╔══

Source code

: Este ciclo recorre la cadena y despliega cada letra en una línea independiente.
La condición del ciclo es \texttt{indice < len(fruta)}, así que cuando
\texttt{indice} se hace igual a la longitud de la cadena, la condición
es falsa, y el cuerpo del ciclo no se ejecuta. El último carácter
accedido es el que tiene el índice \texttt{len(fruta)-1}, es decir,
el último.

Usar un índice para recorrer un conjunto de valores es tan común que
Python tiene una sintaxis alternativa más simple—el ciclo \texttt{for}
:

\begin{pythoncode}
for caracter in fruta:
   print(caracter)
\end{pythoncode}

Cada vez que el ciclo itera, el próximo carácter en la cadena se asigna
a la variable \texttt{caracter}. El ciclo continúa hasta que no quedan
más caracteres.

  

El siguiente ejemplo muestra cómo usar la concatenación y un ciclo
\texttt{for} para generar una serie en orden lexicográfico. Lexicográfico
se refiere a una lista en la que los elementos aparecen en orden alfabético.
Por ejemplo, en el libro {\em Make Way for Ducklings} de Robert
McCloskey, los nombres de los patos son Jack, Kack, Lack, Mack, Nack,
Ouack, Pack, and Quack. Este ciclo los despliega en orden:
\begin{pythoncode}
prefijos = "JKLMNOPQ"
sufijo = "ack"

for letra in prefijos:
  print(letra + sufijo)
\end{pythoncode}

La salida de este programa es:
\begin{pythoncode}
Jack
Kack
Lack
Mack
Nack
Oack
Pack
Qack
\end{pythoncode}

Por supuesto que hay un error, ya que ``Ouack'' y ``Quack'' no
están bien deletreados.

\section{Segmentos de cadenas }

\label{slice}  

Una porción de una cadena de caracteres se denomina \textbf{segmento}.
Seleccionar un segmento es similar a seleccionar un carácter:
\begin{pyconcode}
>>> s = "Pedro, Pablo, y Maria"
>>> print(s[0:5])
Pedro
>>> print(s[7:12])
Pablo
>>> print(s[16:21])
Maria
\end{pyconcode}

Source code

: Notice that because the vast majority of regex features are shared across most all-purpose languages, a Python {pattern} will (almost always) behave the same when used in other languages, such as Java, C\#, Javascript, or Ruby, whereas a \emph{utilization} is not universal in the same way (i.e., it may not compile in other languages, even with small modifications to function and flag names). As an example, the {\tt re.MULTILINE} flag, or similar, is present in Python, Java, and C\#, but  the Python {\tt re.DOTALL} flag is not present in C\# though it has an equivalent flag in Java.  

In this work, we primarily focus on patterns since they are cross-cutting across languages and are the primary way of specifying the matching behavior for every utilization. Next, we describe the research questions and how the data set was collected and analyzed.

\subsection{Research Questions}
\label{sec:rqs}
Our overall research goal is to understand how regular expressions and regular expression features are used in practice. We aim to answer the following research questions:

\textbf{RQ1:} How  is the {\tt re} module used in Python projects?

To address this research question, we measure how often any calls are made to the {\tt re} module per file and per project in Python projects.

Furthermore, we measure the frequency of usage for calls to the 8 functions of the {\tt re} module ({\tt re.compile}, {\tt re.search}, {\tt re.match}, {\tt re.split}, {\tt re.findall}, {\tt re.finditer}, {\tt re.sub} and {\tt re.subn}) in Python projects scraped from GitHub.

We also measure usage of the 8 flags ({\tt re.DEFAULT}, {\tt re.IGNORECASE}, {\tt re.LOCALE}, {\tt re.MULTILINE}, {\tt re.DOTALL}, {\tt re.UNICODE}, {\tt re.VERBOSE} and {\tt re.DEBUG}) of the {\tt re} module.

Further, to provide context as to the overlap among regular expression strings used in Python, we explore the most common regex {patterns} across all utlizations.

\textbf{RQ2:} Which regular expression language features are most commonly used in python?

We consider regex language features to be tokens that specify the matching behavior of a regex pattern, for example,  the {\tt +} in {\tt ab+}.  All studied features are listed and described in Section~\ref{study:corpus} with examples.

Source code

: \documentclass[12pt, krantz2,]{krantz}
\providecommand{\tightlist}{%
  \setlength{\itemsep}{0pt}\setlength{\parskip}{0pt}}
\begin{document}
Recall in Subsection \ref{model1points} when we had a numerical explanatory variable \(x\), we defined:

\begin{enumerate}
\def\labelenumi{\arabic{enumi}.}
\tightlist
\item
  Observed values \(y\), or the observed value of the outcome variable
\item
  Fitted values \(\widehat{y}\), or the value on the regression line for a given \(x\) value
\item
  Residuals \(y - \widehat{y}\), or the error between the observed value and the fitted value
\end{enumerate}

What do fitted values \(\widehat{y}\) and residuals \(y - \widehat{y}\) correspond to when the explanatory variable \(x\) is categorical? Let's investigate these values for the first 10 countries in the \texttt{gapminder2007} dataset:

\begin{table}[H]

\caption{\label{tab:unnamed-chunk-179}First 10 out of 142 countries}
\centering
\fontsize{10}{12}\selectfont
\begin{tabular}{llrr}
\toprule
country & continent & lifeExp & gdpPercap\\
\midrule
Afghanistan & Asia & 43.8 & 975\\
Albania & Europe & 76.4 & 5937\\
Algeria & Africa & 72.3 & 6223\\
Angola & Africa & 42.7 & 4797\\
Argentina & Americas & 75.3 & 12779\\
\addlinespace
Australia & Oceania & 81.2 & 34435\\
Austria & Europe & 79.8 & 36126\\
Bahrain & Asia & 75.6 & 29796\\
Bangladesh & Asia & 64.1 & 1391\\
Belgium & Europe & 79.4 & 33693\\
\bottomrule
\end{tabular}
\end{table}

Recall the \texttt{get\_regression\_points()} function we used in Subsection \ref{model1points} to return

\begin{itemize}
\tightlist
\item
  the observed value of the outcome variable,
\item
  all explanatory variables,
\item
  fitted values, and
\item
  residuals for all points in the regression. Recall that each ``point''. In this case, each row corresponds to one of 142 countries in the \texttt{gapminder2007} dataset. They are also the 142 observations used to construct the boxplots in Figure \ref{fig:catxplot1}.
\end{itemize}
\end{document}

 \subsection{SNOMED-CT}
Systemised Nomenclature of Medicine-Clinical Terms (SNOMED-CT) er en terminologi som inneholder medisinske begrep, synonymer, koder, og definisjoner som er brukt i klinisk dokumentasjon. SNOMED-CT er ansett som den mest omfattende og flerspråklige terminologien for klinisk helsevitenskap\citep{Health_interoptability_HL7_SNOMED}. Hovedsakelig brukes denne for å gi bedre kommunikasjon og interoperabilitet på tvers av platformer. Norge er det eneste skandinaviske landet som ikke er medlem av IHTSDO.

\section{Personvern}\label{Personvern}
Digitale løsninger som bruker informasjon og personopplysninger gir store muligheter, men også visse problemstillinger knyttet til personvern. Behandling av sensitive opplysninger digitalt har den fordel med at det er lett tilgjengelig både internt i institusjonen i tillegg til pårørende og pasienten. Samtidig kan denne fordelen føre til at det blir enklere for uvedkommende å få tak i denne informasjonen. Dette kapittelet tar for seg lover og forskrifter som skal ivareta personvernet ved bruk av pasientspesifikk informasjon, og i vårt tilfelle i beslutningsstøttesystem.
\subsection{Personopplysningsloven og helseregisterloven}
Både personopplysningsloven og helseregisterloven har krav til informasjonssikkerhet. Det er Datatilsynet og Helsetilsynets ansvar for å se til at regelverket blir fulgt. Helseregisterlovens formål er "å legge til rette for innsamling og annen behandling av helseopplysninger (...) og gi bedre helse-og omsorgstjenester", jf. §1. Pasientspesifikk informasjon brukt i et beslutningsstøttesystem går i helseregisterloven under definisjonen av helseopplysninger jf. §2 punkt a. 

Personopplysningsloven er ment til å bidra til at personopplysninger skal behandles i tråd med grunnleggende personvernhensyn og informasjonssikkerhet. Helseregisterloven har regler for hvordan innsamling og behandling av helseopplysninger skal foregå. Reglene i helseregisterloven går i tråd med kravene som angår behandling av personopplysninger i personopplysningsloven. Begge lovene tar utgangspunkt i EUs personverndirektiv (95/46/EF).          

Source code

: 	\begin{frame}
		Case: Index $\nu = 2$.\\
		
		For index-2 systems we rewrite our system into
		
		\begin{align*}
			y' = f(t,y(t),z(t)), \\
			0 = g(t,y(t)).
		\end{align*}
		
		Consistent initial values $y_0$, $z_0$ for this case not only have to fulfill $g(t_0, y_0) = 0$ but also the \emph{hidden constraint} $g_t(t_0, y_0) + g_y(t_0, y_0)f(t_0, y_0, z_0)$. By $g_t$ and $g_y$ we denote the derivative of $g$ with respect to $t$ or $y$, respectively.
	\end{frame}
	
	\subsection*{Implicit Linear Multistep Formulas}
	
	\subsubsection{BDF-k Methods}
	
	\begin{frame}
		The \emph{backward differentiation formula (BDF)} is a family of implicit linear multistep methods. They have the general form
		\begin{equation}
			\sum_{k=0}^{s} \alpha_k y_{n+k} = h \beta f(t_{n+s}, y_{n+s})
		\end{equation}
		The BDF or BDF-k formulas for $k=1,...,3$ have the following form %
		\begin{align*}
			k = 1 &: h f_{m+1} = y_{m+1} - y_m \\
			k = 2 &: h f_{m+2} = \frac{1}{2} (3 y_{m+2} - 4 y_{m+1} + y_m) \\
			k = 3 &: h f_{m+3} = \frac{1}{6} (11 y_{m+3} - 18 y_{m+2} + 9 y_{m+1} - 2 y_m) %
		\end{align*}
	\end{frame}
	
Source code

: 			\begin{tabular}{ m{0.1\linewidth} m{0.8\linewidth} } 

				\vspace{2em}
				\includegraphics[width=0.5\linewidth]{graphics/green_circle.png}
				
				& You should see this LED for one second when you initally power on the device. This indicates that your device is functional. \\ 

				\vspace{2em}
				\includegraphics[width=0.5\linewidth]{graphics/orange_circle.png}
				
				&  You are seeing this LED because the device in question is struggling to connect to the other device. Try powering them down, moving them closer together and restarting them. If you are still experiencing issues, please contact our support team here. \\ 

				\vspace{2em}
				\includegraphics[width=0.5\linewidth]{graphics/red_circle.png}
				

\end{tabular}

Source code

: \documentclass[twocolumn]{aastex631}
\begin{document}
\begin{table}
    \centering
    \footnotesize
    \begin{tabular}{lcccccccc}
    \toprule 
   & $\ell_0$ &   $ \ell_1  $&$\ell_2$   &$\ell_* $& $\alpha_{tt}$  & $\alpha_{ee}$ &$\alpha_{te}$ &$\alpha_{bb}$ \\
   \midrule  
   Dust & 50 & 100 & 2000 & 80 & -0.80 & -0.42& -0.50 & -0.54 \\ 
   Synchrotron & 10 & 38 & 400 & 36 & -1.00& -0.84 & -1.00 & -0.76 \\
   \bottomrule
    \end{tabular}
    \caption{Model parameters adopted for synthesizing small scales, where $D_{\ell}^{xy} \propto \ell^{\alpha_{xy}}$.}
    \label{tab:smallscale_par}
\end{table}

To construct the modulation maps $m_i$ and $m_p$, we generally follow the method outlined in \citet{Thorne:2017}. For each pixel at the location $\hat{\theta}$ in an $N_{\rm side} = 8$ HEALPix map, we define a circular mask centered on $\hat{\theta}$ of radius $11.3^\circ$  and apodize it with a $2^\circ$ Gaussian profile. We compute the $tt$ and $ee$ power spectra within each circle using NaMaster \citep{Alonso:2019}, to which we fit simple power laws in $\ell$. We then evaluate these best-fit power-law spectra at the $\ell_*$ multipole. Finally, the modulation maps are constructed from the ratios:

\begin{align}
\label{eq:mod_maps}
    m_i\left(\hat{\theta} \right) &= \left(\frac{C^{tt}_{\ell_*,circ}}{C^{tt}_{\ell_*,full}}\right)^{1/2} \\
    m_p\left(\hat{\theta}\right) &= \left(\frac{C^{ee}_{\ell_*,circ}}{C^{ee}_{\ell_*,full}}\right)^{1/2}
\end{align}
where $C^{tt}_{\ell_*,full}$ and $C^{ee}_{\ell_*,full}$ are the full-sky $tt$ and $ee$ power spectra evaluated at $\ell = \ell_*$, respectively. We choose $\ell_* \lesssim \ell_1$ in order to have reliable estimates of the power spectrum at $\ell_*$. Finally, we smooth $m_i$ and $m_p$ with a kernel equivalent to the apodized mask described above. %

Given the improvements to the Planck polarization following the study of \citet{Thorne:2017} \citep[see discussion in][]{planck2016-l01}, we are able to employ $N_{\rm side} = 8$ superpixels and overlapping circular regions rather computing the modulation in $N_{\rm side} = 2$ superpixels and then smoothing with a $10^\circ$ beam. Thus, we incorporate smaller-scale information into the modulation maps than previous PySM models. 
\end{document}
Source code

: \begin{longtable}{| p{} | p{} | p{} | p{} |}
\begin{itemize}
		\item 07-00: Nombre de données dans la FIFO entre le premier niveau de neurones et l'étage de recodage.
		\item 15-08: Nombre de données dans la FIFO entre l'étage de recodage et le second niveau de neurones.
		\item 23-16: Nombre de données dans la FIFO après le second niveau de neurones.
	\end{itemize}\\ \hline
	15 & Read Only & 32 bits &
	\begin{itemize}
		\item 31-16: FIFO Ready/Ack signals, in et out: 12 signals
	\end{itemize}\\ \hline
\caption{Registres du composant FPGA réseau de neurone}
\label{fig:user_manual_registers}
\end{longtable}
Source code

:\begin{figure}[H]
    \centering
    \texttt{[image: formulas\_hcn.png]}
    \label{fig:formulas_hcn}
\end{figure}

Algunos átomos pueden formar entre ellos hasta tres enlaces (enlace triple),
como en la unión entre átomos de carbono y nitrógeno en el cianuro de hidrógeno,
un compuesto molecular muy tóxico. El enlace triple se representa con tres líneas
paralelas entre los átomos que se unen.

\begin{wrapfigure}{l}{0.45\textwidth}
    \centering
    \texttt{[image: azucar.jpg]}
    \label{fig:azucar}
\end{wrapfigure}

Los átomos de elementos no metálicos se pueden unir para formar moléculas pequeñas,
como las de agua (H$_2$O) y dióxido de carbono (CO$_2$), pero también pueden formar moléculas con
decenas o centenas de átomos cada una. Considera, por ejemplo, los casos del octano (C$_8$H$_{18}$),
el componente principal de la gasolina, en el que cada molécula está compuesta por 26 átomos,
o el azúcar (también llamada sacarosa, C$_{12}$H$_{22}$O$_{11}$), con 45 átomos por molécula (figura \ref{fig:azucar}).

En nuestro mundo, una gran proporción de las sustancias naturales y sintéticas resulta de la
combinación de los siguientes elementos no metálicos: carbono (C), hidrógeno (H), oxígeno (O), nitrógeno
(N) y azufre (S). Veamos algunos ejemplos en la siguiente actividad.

╚══

- _Directions_: Go through the data, and copy each line in which the word "elementos" appears.

- _Answer_:
se refiere a una lista en la que los elementos aparecen en orden alfabético.
Los átomos de elementos no metálicos se pueden unir para formar moléculas pequeñas,
combinación de los siguientes elementos no metálicos: carbono (C), hidrógeno (H), oxígeno (O), nitrógeno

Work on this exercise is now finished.